### Aim of the task
You are to retype exactly the line with "CTA、拆 warp 分工）或增并行" and every line after it in the entries below.
(Material to process Opens)
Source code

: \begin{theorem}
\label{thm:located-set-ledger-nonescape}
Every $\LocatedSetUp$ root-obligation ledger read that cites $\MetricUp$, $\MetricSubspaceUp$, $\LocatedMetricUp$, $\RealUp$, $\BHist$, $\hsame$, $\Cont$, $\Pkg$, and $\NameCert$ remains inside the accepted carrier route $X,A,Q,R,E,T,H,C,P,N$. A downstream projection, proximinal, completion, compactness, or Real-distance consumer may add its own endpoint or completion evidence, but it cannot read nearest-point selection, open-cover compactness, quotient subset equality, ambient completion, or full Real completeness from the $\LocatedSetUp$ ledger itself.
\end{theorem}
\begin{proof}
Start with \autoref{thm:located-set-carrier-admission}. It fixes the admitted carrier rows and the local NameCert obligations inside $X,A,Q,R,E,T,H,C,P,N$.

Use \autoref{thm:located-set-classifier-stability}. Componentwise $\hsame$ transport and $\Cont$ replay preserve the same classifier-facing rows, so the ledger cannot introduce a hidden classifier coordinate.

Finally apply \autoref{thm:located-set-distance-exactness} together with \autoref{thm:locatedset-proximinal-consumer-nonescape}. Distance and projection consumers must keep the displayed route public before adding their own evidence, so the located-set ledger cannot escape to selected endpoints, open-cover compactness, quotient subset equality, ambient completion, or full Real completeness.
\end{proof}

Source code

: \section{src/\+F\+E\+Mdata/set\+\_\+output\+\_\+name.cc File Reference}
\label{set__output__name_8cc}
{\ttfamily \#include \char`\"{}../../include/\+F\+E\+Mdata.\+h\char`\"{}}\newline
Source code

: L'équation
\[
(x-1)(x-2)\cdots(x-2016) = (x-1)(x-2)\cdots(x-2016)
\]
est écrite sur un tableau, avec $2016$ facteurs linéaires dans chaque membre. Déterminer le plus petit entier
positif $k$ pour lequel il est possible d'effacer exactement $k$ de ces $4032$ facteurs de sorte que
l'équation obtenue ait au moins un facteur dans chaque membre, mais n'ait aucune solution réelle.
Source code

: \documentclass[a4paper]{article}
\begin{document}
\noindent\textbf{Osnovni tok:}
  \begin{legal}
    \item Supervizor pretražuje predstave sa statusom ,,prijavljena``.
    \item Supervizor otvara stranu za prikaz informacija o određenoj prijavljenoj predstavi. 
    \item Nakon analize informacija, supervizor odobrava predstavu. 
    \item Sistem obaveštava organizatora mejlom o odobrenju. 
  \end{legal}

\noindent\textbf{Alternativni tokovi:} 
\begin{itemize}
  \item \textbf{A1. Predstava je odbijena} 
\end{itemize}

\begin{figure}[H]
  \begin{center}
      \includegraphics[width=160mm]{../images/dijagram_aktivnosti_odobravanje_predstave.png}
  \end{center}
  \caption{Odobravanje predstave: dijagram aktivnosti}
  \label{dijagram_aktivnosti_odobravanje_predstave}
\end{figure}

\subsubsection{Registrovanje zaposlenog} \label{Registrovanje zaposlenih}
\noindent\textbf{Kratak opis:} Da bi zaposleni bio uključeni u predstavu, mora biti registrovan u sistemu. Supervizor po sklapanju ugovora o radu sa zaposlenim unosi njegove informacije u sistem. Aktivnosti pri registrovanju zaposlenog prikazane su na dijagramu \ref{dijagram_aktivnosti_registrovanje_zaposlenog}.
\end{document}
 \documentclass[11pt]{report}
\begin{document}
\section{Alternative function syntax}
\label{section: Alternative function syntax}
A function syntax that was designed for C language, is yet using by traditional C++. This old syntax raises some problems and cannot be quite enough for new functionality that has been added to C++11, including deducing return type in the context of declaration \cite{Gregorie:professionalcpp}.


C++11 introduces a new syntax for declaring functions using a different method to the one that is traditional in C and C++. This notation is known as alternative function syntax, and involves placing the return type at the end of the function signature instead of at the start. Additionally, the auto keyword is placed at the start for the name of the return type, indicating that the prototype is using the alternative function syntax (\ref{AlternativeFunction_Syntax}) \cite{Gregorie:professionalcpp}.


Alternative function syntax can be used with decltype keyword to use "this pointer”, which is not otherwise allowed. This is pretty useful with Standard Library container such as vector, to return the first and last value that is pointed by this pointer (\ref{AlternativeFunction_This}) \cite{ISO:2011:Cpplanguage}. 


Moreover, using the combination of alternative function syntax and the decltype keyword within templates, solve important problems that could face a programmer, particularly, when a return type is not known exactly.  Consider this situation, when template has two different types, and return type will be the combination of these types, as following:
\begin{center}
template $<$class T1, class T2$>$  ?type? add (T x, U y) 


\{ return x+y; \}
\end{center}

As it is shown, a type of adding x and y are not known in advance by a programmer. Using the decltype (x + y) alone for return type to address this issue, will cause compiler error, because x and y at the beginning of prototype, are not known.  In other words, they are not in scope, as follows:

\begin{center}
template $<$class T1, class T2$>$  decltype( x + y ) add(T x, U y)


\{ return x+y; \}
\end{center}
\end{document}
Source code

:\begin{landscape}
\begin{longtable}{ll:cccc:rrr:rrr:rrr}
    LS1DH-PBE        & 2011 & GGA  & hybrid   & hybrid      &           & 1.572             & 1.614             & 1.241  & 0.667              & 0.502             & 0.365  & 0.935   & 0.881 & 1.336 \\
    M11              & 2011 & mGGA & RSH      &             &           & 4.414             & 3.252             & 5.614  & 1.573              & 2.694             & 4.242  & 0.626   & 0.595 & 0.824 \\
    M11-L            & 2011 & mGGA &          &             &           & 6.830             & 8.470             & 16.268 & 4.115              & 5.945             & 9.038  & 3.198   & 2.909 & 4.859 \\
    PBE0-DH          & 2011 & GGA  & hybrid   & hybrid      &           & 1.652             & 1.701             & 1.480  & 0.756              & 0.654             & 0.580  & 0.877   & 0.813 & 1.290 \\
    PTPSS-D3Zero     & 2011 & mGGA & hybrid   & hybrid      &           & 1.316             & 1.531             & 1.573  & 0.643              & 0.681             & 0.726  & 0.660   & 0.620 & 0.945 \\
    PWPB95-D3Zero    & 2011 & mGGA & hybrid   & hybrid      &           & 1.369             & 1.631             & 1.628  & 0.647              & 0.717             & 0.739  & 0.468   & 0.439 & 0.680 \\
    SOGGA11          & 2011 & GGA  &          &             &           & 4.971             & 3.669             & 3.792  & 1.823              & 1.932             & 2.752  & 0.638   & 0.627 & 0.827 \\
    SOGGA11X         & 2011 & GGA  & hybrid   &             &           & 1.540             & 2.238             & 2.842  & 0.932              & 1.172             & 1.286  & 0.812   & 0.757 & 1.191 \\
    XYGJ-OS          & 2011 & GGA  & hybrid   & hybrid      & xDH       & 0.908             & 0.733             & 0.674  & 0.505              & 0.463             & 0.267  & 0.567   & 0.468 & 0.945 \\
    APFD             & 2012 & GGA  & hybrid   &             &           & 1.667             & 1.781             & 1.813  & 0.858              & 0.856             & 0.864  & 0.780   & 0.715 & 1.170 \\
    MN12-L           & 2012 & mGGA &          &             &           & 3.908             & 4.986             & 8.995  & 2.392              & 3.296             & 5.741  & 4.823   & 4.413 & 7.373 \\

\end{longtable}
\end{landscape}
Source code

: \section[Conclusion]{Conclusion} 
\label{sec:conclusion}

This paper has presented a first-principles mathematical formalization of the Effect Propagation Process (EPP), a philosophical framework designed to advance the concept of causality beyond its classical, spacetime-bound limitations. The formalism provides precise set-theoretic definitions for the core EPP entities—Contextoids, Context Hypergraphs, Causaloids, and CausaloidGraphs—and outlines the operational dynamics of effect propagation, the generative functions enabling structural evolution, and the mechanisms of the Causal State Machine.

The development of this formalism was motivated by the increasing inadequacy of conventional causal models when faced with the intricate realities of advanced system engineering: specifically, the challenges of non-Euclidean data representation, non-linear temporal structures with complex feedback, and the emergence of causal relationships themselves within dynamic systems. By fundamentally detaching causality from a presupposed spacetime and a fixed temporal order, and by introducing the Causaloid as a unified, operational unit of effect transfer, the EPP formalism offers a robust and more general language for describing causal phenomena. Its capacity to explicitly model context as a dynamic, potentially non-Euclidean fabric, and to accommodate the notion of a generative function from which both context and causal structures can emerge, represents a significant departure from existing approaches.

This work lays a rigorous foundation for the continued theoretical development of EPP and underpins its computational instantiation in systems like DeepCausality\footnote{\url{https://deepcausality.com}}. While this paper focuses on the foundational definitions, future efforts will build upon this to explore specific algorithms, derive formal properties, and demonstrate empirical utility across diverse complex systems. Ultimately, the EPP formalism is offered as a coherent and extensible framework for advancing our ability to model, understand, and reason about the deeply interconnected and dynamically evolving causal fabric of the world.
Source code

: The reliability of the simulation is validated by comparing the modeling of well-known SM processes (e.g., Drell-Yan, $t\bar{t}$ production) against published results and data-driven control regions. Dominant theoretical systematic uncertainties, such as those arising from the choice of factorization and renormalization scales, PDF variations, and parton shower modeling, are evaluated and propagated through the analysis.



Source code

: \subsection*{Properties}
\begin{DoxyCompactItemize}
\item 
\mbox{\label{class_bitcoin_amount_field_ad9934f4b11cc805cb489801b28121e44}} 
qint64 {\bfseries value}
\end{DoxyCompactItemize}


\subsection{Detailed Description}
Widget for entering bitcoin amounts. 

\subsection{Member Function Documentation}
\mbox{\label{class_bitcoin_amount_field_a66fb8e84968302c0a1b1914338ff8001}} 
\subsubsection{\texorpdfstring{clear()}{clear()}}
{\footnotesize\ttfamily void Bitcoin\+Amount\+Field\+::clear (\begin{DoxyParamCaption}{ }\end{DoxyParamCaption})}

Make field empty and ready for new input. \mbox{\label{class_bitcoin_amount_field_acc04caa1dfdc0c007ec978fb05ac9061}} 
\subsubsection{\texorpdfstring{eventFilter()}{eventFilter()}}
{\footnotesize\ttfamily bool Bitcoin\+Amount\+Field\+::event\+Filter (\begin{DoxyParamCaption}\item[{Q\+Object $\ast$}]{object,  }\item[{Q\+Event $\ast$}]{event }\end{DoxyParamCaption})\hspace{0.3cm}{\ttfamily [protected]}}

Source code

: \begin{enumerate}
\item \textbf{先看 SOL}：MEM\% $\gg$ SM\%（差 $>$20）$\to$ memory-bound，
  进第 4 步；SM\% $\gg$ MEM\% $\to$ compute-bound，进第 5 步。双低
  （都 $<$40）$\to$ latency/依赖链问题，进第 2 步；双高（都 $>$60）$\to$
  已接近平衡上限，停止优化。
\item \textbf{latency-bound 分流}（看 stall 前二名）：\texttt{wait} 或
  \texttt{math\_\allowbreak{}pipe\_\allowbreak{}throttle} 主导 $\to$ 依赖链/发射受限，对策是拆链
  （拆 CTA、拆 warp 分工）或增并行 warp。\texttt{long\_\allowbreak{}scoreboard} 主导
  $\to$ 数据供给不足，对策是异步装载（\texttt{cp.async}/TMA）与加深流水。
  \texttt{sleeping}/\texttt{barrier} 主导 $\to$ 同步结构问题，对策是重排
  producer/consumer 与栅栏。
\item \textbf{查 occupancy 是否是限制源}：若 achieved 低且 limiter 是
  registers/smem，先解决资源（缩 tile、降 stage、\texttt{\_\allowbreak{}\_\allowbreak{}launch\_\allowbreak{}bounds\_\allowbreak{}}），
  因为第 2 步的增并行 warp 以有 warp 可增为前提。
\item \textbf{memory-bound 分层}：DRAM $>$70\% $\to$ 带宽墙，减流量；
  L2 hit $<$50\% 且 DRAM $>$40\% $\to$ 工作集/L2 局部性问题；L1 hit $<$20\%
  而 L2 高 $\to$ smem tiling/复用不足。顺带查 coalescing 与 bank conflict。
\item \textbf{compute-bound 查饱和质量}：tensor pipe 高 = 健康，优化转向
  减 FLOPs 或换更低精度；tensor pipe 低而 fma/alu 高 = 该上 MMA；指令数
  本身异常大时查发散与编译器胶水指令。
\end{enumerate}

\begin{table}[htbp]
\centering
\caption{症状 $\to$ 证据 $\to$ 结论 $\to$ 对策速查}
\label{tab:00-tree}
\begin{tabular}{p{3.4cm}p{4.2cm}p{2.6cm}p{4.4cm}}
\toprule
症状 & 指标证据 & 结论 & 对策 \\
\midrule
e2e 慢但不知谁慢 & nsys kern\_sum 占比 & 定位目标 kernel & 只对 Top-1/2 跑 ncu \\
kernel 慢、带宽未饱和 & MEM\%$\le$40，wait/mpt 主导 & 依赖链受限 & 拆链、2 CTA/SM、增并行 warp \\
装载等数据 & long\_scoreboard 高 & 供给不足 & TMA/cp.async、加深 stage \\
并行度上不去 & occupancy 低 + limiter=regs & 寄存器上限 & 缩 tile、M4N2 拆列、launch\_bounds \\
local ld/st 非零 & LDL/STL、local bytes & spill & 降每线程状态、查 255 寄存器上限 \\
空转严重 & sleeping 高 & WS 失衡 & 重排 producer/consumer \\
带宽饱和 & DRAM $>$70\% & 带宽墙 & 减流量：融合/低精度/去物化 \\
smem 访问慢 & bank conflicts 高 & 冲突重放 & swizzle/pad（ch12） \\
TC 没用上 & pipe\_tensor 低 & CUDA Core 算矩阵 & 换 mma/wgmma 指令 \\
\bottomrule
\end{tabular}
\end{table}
(Material to process Closes)
### Task result
  （拆 CTA、拆 warp 分工）或增并行 warp。\texttt{long\_\allowbreak{}scoreboard} 主导
  $\to$ 数据供给不足，对策是异步装载（\texttt{cp.async}/TMA）与加深流水。
  \texttt{sleeping}/\texttt{barrier} 主导 $\to$ 同步结构问题，对策是重排
  producer/consumer 与栅栏。
\item \textbf{查 occupancy 是否是限制源}：若 achieved 低且 limiter 是
  registers/smem，先解决资源（缩 tile、降 stage、\texttt{\_\allowbreak{}\_\allowbreak{}launch\_\allowbreak{}bounds\_\allowbreak{}}），
  因为第 2 步的增并行 warp 以有 warp 可增为前提。
\item \textbf{memory-bound 分层}：DRAM $>$70\% $\to$ 带宽墙，减流量；
  L2 hit $<$50\% 且 DRAM $>$40\% $\to$ 工作集/L2 局部性问题；L1 hit $<$20\%
  而 L2 高 $\to$ smem tiling/复用不足。顺带查 coalescing 与 bank conflict。
\item \textbf{compute-bound 查饱和质量}：tensor pipe 高 = 健康，优化转向
  减 FLOPs 或换更低精度；tensor pipe 低而 fma/alu 高 = 该上 MMA；指令数
  本身异常大时查发散与编译器胶水指令。
\end{enumerate}

\begin{table}[htbp]
\centering
\caption{症状 $\to$ 证据 $\to$ 结论 $\to$ 对策速查}
\label{tab:00-tree}
\begin{tabular}{p{3.4cm}p{4.2cm}p{2.6cm}p{4.4cm}}
\toprule
症状 & 指标证据 & 结论 & 对策 \\
\midrule
e2e 慢但不知谁慢 & nsys kern\_sum 占比 & 定位目标 kernel & 只对 Top-1/2 跑 ncu \\
kernel 慢、带宽未饱和 & MEM\%$\le$40，wait/mpt 主导 & 依赖链受限 & 拆链、2 CTA/SM、增并行 warp \\
装载等数据 & long\_scoreboard 高 & 供给不足 & TMA/cp.async、加深 stage \\
并行度上不去 & occupancy 低 + limiter=regs & 寄存器上限 & 缩 tile、M4N2 拆列、launch\_bounds \\
local ld/st 非零 & LDL/STL、local bytes & spill & 降每线程状态、查 255 寄存器上限 \\
空转严重 & sleeping 高 & WS 失衡 & 重排 producer/consumer \\
带宽饱和 & DRAM $>$70\% & 带宽墙 & 减流量：融合/低精度/去物化 \\
smem 访问慢 & bank conflicts 高 & 冲突重放 & swizzle/pad（ch12） \\
TC 没用上 & pipe\_tensor 低 & CUDA Core 算矩阵 & 换 mma/wgmma 指令 \\
\bottomrule
\end{tabular}
\end{table}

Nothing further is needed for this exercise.